Kaarst: Rhein-Kreis darf Kuvasz-Hunde neu vermitteln

Urteil für den Rhein-Kreis Neuss : 18 Kuvasz-Hunde aus schlechter Haltung suchen ein Zuhause

Die 18 Kuvasz-Hunde, die zuletzt den Haltern in Kaarst weggenommen worden waren, dürfen nun vom Rhein-Kreis Neuss neu vermittelt werden. Das hat das Verwaltungsgericht am Mittwoch entschieden.

Zur Begründung führte die Kammer aus, die Maßnahmen auf der Grundlage des Tierschutzgesetzes seien rechtmäßig erfolgt, weil die Hunde erheblich vernachlässigt und grob tierschutzwidrig gehalten worden seien. Die Halter dürfen nur noch zwei Tiere in ihren Räumlichkeiten unterbringen.
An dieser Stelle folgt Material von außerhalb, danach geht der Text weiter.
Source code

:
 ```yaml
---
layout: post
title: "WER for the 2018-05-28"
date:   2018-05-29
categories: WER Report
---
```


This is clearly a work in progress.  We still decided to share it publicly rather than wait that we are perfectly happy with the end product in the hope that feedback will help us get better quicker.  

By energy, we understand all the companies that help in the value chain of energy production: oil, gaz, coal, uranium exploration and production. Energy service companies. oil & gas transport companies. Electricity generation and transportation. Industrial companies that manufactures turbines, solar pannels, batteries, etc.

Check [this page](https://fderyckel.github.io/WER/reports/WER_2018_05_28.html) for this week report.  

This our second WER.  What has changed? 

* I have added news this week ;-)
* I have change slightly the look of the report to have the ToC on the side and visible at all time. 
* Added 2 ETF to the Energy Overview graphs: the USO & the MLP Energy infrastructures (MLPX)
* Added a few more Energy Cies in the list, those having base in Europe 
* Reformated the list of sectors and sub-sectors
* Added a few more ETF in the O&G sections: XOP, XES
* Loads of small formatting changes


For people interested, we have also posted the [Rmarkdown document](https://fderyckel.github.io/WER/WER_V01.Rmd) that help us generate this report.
Mindestens 20 Hunde waren auf engem Raum gehalten worden, ohne dass die Mindestanforderungen an Hygiene und Platzbedarf gewährleistet wurden.

Die Räumlichkeiten sowie die Hunde selbst seien mit Kot und Urin verschmutzt gewesen. Bei Jungtieren wurde Mangelernährung festgestellt. Gegen die Entscheidung ist eine Beschwerde vor dem Oberverwaltungsgericht in Münster zulässig.